# Wintering Over Florence Oregone



## Deleted member 2626 (Nov 15, 2017)

Of course nothing pops up for old threads for here ha. Wintering over on the west coast first time ever. Renting a spot to crash with my pops and sister. Mostly sleep in my tent. Indoors just ain't all me. But considering it rains a lot such as wildly, now, it's nice to have a place to cook swell meals and be dry and warmish to read and write and play guitar and watch movies from the stellar library. Great stuff down there on wild edibles etc. Got Oregon ebt and local radio station is bad ass and I foresee personal air time before I head out in marchish. Food bank is great too. People generally accepting of a scruffy young guy and his saddle bagged furry mutt. I've declined rides from family and only will walk or bicycle till I leave. The evergreen huckleberries are plentiful right now. Lots of great piney sand dune ridges right off our street. And a two mile hike out of town gets ya to the harbor vista park where I camped two weeks ago and it was awesome. Been doing a little crabbing, some with my dad. Should have some job in the next week I'm hoping to cover next few months of rent to my pops. Anyone pass thru hit me up. See what I can do for ya.


----------



## Hazardoussix6six (Nov 15, 2017)

sounds like a great winter plan enjoy and stay safe!


----------



## Deleted member 2626 (Nov 15, 2017)

Right on man. Appreciate that. Just gotta remember myself. Day by day. Haven't stayed put this long in some time


----------



## Bumrumors (Nov 15, 2017)

Ive homebummed it there a handful of times. The fish food bank katty corner to the groceout is amazing, especially since you get 16 food boxes a year and they have traveling bags of hygene products incase your traveling. The elks thrift shop on the 101 behind the red bbq spot in the center of town has awesome deals, picked up a 2 buck webster grill and bbqed all the time this last spring. They warming shelter opens up in december, first one ever happend in early winter when i was passing through. Recycling was great there and all the extras i found or was handed by the locals was emense. Hands down florence was a great spot to hang a few months. The library was great. Its wifi was weak but i Torrented a lot of music and ebooks there. The abandon mill by cushman is a great spot to check out, rumors of a half pipe last year, i checked it out and nothing. If you go to the local bumbfeed behind that dairy queen in the blue church, there are some solid locals to find work from and the normal group of elderly to young tent dwellers. Good choice on the spot.


----------



## Coywolf (Nov 16, 2017)

I spent a couple days in Florence last year. Its a nice spot to hang out. Winter on the oregon coast isint bad at all, if you can deal with moisture. Never gets below freezing.

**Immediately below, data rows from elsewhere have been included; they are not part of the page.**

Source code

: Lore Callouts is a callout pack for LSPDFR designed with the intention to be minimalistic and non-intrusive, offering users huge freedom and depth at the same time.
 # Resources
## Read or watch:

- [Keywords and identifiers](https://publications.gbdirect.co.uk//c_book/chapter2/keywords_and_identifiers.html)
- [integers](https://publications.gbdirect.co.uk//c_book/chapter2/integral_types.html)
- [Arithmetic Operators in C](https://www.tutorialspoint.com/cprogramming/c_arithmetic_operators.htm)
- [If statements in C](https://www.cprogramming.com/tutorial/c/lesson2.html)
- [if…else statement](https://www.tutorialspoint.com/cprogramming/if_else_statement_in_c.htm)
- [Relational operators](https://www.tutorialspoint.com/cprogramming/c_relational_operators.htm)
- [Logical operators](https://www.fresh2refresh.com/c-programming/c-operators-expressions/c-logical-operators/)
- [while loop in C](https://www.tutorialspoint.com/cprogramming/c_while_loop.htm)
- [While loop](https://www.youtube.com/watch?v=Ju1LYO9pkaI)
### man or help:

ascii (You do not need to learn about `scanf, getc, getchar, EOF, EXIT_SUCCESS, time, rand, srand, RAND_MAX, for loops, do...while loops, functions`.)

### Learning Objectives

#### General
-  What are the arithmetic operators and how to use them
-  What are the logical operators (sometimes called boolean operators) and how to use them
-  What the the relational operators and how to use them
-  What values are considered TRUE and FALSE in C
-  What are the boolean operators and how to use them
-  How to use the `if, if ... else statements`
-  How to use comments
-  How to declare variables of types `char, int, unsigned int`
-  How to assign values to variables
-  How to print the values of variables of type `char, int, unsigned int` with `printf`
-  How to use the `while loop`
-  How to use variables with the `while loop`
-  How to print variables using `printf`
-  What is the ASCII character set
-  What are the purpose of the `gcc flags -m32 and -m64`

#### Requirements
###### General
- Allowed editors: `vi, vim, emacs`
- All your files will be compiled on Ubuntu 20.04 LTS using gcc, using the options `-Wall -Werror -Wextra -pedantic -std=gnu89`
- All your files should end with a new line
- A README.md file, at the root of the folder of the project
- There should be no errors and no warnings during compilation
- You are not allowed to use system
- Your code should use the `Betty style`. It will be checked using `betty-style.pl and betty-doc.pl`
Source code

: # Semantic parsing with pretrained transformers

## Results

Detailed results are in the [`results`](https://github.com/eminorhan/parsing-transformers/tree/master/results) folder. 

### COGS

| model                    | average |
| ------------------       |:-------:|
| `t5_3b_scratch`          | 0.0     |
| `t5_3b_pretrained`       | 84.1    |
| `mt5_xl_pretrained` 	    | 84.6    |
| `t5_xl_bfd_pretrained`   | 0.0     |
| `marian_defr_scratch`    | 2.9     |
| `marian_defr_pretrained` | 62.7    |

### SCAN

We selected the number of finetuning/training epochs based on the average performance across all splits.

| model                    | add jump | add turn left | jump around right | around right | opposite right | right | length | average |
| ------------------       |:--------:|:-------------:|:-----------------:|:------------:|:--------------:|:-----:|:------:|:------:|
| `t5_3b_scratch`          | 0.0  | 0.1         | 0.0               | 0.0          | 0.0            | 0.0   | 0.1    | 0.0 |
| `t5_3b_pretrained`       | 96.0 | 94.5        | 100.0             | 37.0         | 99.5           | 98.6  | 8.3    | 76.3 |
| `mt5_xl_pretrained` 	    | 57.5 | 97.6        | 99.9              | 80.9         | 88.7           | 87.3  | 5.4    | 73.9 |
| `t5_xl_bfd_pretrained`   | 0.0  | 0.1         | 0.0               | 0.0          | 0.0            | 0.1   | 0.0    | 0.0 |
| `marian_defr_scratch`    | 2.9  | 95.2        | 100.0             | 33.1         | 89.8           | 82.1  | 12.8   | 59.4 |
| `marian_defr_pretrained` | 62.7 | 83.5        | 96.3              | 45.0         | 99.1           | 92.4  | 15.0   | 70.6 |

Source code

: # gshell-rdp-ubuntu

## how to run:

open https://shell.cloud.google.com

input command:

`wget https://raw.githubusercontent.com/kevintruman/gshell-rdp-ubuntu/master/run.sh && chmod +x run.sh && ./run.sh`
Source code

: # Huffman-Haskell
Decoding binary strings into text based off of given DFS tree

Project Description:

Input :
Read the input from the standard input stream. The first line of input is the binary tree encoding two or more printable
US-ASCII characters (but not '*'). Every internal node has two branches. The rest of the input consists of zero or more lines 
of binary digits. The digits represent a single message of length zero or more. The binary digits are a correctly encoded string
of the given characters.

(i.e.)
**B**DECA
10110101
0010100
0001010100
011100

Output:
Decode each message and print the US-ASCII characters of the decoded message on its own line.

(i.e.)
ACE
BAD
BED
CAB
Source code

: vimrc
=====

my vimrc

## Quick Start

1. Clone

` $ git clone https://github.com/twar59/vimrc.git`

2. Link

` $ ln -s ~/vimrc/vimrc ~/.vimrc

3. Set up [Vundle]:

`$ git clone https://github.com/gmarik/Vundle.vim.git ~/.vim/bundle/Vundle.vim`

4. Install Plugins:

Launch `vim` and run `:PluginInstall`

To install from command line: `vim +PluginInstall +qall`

Good luck. Im missing Oregon right now, as i havetraveled down to Texas (ugh) fora while


----------



## Deleted member 2626 (Nov 16, 2017)

Yeah food bank stacked me up. There's a bad ass skatepark in the large park in town. And hat elks thrift store just gave me a nice shirt when the old man saw my dog with his pack on. A job is fucking hard to find. Never had this much trouble. May have to work for mcdonalds. I spent a good five hours walking down and up the strip applying anywhere. Seasonal town.


----------



## Deleted member 2626 (Nov 16, 2017)

And yes rain a good bit but not so far non stop for days and days. Yesterday was all fucking early morning till this morning and then patchy as me and my pooch hiked around applying. Was nice to be inside watching docs and reading.


----------



## Deleted member 2626 (Nov 16, 2017)

Work in the morning. Looks like I'll be breaking my code of no vehicles but she'll pick me up as 9 miles on a bike to work all day and 9 back is semi unfeasible. Sort of necessity as it is


----------



## Freerange (Nov 17, 2017)

Careful crabbing right now, Domoic Acid levels are high and many areas have been shut down in Oregon. There is a fun skatepark there and Pizza at Abby's is always great too.


----------



## Bumrumors (Nov 17, 2017)

Find a local named kurt, 23ish , skinny homebumm. Kurts the shit.


----------



## duderino (Nov 17, 2017)

I live on the coast too in Newport. Checkout Siltcoos lake if you can. There's a trailhead off the highway just south of Florence. It's about a 2 mile hike back to the lake and there's a free campground back there that nobody uses. I've camped there a bunch of times by myself. There's picnic tables, fire pits and an outhouse back there. I'm not big into fishing but I think it would be an ok spot if you're into that. There's a sandboard park in Florence too that's kind of fun. Sandboarding is like surfing down dunes if you're not familiar with it. The park is one of a kind I believe. I've been there a couple times.


----------



## Deleted member 2626 (Nov 17, 2017)

Dude hell yeah just had my first day of work through CL for this lady over looking the lake. Gorgeous with the alpine ridge above.


----------